Problem details = In the data, find the word "Pressable" and copy out every line that has it.

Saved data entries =
+ + + + +

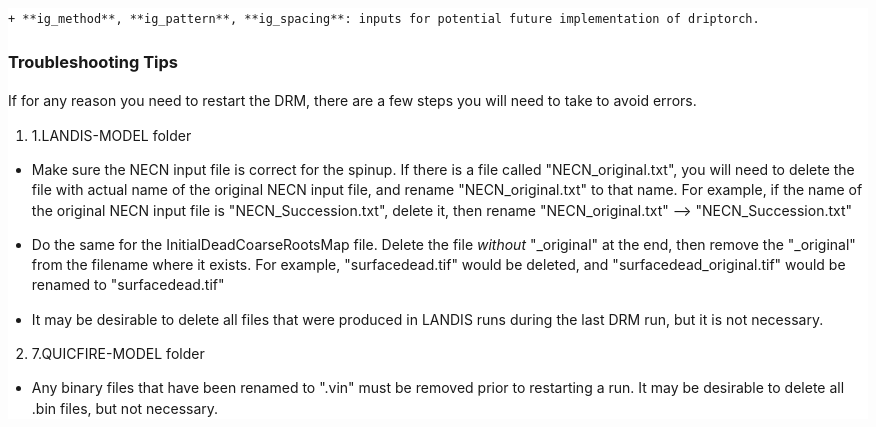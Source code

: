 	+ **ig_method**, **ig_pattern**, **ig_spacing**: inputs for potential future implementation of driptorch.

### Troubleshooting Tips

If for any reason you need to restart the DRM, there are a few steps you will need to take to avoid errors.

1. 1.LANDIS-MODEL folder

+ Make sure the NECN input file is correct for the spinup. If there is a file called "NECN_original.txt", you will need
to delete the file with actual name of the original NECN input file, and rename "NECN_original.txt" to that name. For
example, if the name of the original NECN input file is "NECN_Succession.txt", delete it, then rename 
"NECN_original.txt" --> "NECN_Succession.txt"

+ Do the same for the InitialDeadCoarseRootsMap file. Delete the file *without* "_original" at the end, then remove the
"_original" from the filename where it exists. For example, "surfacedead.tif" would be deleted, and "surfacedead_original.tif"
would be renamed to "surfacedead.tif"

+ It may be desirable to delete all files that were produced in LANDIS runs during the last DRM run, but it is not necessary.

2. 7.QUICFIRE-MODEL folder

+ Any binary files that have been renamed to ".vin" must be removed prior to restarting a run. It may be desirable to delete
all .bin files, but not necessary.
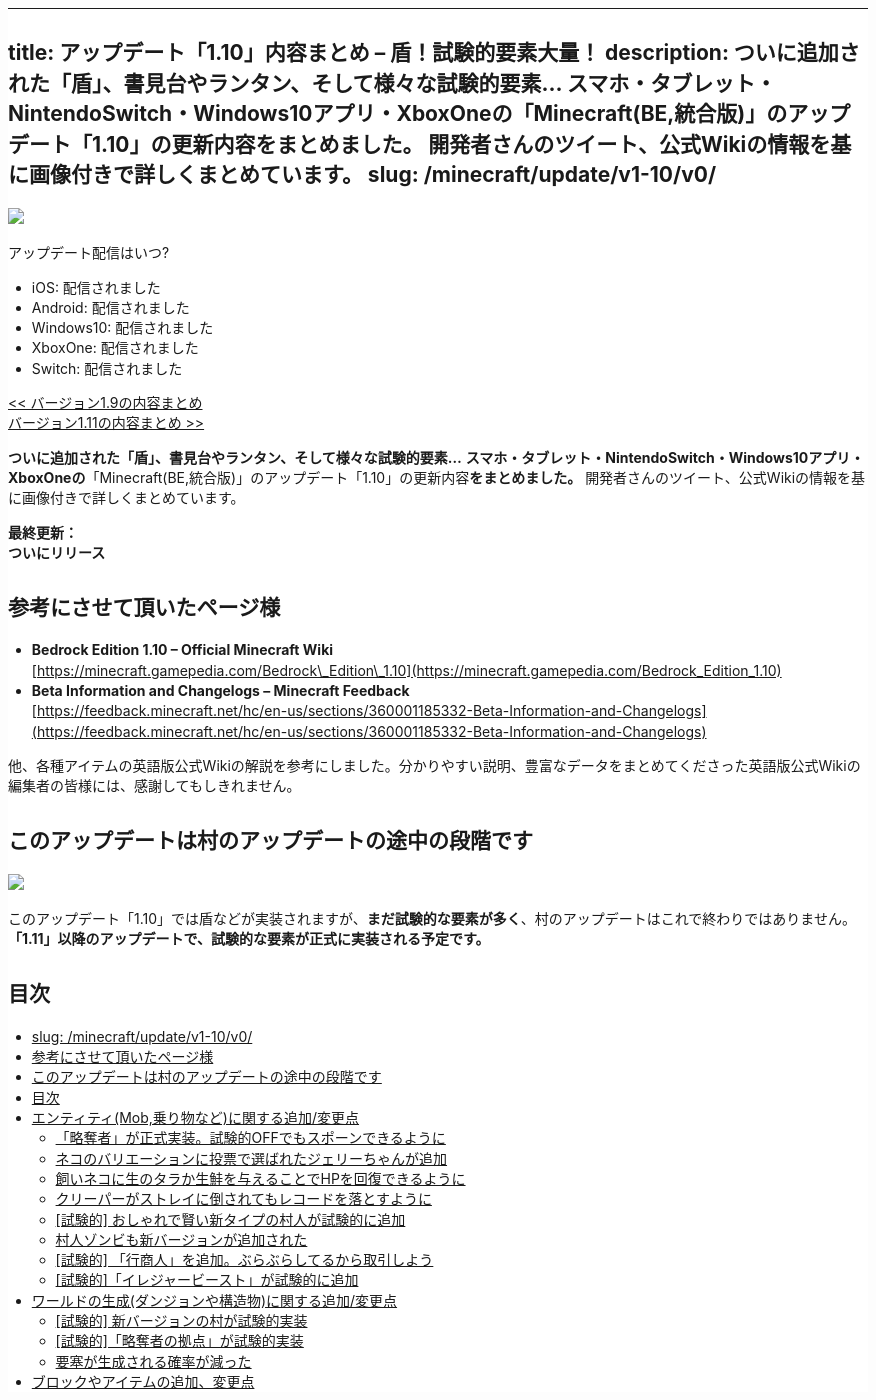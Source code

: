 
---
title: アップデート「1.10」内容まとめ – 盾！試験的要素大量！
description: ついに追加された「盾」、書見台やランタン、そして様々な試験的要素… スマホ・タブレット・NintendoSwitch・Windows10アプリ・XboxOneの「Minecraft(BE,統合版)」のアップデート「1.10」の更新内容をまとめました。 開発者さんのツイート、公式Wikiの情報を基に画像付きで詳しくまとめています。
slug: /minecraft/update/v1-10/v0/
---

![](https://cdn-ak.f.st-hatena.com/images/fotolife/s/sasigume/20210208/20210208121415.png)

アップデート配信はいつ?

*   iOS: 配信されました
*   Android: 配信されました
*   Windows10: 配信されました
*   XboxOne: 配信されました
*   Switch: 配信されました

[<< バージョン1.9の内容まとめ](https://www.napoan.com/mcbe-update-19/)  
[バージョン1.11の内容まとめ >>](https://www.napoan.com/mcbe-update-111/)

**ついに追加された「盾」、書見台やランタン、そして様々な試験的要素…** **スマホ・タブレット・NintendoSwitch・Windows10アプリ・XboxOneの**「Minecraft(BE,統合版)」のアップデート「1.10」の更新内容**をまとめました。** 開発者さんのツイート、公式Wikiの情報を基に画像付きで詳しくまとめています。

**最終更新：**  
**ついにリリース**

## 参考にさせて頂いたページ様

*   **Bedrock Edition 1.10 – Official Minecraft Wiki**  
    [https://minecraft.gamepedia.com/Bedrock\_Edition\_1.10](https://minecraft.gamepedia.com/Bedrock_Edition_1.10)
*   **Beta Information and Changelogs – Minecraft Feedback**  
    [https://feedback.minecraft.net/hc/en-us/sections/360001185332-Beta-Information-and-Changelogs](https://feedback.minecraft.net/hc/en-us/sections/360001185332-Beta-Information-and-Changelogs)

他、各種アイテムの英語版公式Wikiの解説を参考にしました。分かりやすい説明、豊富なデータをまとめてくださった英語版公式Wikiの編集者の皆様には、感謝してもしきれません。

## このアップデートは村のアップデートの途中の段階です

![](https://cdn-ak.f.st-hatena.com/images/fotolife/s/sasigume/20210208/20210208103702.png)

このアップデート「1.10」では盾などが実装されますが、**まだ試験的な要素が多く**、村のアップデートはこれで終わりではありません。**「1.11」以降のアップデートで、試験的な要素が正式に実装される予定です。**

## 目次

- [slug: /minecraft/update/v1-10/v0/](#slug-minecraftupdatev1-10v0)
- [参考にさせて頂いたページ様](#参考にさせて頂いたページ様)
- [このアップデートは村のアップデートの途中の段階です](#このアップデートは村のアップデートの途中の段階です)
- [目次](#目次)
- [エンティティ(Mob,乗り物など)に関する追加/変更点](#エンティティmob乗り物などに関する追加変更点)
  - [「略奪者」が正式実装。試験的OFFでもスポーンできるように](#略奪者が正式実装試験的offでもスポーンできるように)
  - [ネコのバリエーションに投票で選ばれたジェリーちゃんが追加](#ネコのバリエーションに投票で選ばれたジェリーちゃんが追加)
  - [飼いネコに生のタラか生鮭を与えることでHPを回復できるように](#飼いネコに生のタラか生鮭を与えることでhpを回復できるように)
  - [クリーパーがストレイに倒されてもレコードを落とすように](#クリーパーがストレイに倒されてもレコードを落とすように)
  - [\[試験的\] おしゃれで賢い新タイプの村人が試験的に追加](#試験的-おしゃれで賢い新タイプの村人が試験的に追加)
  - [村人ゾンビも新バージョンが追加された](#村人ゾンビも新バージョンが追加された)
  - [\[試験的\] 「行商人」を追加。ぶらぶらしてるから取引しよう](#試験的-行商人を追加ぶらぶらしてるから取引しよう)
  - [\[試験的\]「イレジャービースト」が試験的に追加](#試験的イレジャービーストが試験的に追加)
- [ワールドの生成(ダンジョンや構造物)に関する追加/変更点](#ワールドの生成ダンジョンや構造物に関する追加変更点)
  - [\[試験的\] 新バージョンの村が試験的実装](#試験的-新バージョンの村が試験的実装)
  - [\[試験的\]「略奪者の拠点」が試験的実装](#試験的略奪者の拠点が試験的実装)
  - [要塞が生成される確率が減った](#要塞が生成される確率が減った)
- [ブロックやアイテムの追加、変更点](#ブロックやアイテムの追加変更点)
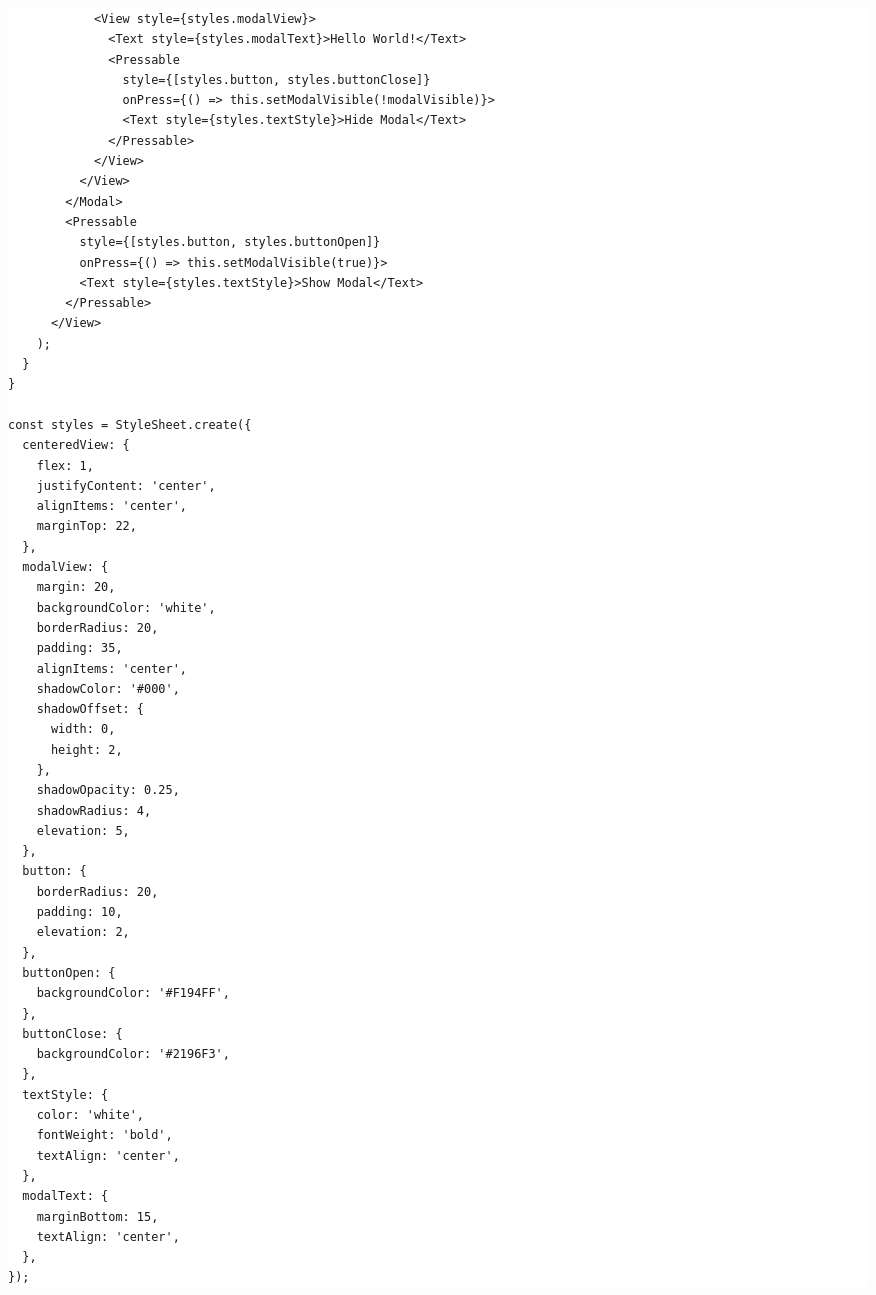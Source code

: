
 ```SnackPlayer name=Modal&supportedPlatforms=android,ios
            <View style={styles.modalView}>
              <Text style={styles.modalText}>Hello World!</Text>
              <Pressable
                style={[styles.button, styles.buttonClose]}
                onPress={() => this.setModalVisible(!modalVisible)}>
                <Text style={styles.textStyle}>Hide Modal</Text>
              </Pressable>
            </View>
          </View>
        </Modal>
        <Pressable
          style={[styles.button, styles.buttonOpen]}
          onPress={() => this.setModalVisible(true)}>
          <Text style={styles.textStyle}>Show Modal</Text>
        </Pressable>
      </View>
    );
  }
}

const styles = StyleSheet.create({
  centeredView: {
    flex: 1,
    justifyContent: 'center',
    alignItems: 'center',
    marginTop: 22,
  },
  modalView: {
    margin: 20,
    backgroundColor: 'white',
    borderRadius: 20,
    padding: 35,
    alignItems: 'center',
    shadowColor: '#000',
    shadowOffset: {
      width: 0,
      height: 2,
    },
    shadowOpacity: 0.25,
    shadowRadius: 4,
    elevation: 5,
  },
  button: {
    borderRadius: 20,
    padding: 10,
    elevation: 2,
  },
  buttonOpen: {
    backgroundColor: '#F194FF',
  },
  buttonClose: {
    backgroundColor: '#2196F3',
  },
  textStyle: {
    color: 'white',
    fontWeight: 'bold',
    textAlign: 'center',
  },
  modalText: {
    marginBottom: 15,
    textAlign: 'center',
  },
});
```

+ + + + +

The completed task =
              <Pressable
              </Pressable>
        <Pressable
        </Pressable>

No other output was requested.